Mumbai: Hindalco, the flagship company of the Aditya Birla Group, on Friday reported an eightfold rise in consolidated net profit at Rs 3,925.5 crore in the last fiscal, compared withRs 484 crore in fiscal 2009.
Net sales dropped by 8% to Rs 60,722 crore for the reporting fiscal as against Rs 65,963 for the fiscal 2009. The company said the net sales dropped mainly due to lower aluminium prices.
“There was softness in the company end-markets in the first half of the year, especially Novelis, it said. According to the London Metal Exchange （LME） data, the average prices of aluminium, the mainstay product of Hindalco, dropped by 39% in the first half of the last fiscal and recovered 41% in the second half.
On June 3, aluminium prices on the LME were quoted at $1,950 per tonne for immediate buy.
The company said its profit before depreciation, interest and taxes stood at record Rs 10,069 crore for fiscal 2010 as against Rs 3,661 crore for fiscal 2009.

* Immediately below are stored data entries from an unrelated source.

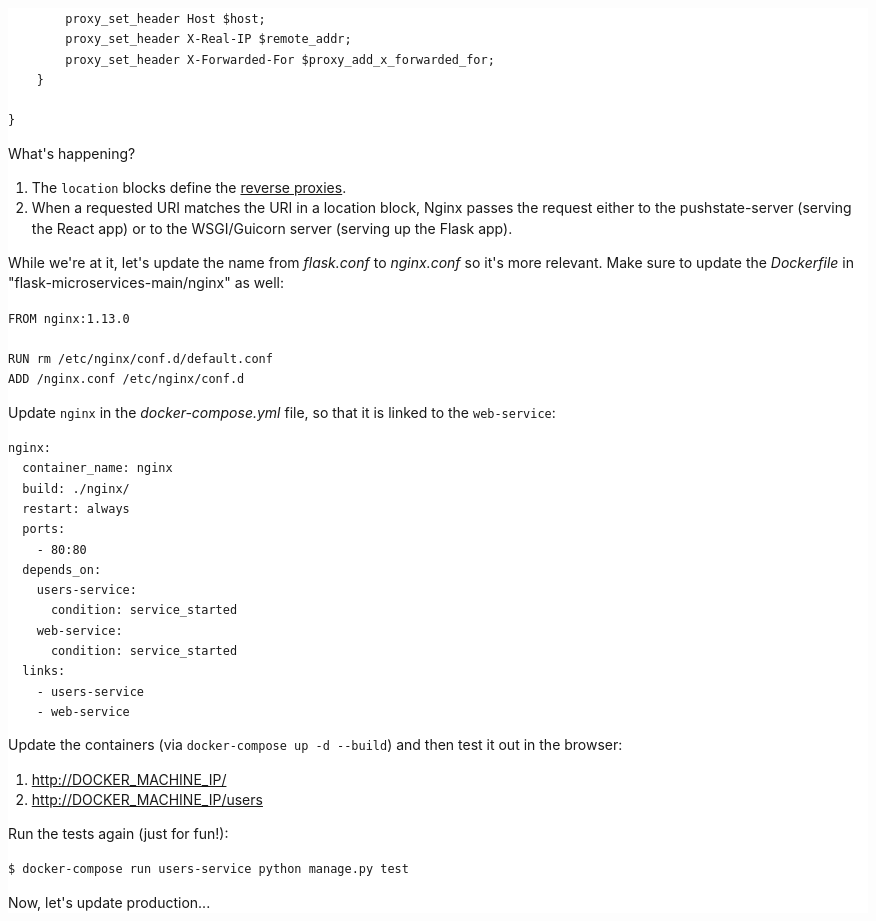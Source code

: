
 ```
        proxy_set_header Host $host;
        proxy_set_header X-Real-IP $remote_addr;
        proxy_set_header X-Forwarded-For $proxy_add_x_forwarded_for;
    }

}
```

What's happening?

1. The `location` blocks define the [reverse proxies](https://www.nginx.com/resources/glossary/reverse-proxy-server/).
1. When a requested URI matches the URI in a location block, Nginx passes the request either to the pushstate-server (serving the React app) or to the WSGI/Guicorn server (serving up the Flask app).

While we're at it, let's update the name from *flask.conf* to *nginx.conf* so it's more relevant. Make sure to update the *Dockerfile* in "flask-microservices-main/nginx" as well:

```
FROM nginx:1.13.0

RUN rm /etc/nginx/conf.d/default.conf
ADD /nginx.conf /etc/nginx/conf.d
```

Update `nginx` in the *docker-compose.yml* file, so that it is linked to the `web-service`:

```
nginx:
  container_name: nginx
  build: ./nginx/
  restart: always
  ports:
    - 80:80
  depends_on:
    users-service:
      condition: service_started
    web-service:
      condition: service_started
  links:
    - users-service
    - web-service
```

Update the containers (via `docker-compose up -d --build`) and then test it out in the browser:

1. [http://DOCKER_MACHINE_IP/](http://DOCKER_MACHINE_IP/)
1. [http://DOCKER_MACHINE_IP/users](http://DOCKER_MACHINE_IP/users)

Run the tests again (just for fun!):

```sh
$ docker-compose run users-service python manage.py test
```

Now, let's update production...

It said, This profit include $578 million of unrealised gains consisting of $504 million reversal of previously recognised losses upon settlement of derivatives and $74 million of unrealised gains relating to mark-to-market adjustments on metal and currency derivatives at Novelis.”
Of the net sales of Rs 60,722 crore, aluminium contributed Rs 48,091 crore, a drop of 11% over the previous fiscal. The copper business contributed Rs 12,575 crore, a rise of 13%. The Ebit for the copper business soared three times to Rs 1,003 crore.
Hindalco said, Aluminum plate business revenue fell on the back of lower LME prices and lower demand in the first half of the year
However, it managed to turn around its earnings before interest and tax （Ebit） to Rs 5,998 crore for the fiscal 2010 as against a loss of Rs 425 crore for the fiscal 2009.
As for its India plans, Hindalco has scaled up its Hirakud smelter and power expansion project to 360 KTPA from the earlier planned 213 KTPA. The captive power plant for the project too will be raised to 967.5 mw as against the proposed 467.5 mtpa.
As per the earlier plan, the Hirakud expansion was supposed to be complete by the last quarter of fiscal 2012.
Novelis is also debottlenecking and increasing its capacity in its South American and Asian plants. The subsidiary has increased its capital expenditure plans by 148%, or $150 million, for the fiscal 2011 as against last fiscal.
“A significant amount is aimed at expanding its rolling operations in Brazil, Hindalco said, adding, this investment will increase capacity by over 50% and better support the increasing demand for flat-rolled products in the regions. The expansion is expected to be completed by late 2012.”